● EXERCISE REQUIREMENTS:
Wherever a line in the records below contains "negative", copy that line.

__________________________________________________

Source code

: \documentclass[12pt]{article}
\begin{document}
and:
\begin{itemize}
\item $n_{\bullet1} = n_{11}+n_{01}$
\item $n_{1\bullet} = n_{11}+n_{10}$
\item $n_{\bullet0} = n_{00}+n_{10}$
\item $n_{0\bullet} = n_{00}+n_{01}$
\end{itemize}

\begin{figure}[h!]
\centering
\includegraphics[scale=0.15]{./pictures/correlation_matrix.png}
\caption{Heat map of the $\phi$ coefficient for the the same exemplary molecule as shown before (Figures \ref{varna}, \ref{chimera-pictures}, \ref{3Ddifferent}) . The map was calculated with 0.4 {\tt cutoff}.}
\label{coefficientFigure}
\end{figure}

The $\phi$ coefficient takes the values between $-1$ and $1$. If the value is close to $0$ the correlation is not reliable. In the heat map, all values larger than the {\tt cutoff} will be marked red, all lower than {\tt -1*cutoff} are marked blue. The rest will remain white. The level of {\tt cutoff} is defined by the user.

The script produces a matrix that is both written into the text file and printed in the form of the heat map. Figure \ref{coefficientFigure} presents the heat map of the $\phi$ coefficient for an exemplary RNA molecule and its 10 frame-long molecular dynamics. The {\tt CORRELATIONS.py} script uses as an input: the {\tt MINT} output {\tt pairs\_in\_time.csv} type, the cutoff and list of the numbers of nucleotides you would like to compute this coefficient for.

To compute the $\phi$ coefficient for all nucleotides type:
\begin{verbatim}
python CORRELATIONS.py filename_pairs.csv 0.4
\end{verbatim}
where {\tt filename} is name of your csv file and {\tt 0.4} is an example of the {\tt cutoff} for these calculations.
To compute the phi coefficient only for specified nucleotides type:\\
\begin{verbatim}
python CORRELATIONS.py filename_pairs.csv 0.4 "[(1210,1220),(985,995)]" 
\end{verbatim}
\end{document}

__________________________________________________

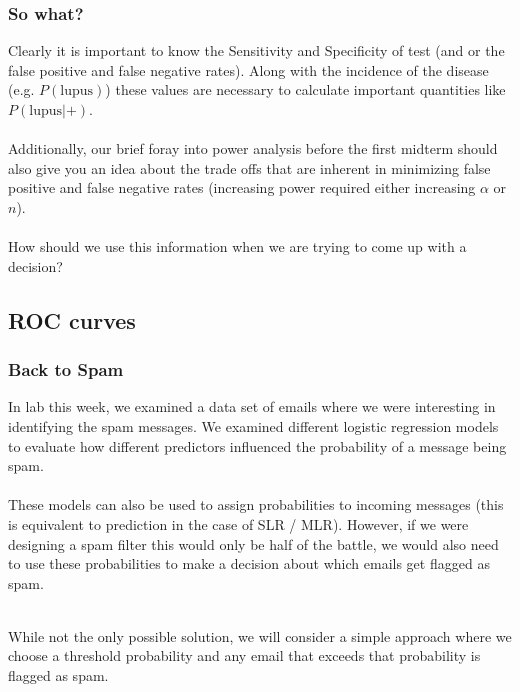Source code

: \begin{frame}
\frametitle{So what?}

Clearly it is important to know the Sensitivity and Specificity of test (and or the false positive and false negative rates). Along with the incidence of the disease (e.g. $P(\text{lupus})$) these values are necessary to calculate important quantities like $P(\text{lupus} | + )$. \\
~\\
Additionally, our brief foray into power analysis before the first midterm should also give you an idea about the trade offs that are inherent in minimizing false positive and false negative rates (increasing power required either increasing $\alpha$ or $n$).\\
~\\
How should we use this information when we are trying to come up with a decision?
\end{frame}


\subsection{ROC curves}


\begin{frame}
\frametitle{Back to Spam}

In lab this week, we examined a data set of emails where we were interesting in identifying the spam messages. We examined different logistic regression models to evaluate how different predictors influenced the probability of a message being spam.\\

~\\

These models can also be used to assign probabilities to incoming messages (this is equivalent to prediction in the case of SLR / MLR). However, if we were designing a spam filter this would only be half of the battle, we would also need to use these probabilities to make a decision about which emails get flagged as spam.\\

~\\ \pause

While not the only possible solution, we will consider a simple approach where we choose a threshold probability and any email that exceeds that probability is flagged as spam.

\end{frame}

__________________________________________________

● PROBLEM SOLUTION:
Clearly it is important to know the Sensitivity and Specificity of test (and or the false positive and false negative rates). Along with the incidence of the disease (e.g. $P(\text{lupus})$) these values are necessary to calculate important quantities like $P(\text{lupus} | + )$. \\
Additionally, our brief foray into power analysis before the first midterm should also give you an idea about the trade offs that are inherent in minimizing false positive and false negative rates (increasing power required either increasing $\alpha$ or $n$).\\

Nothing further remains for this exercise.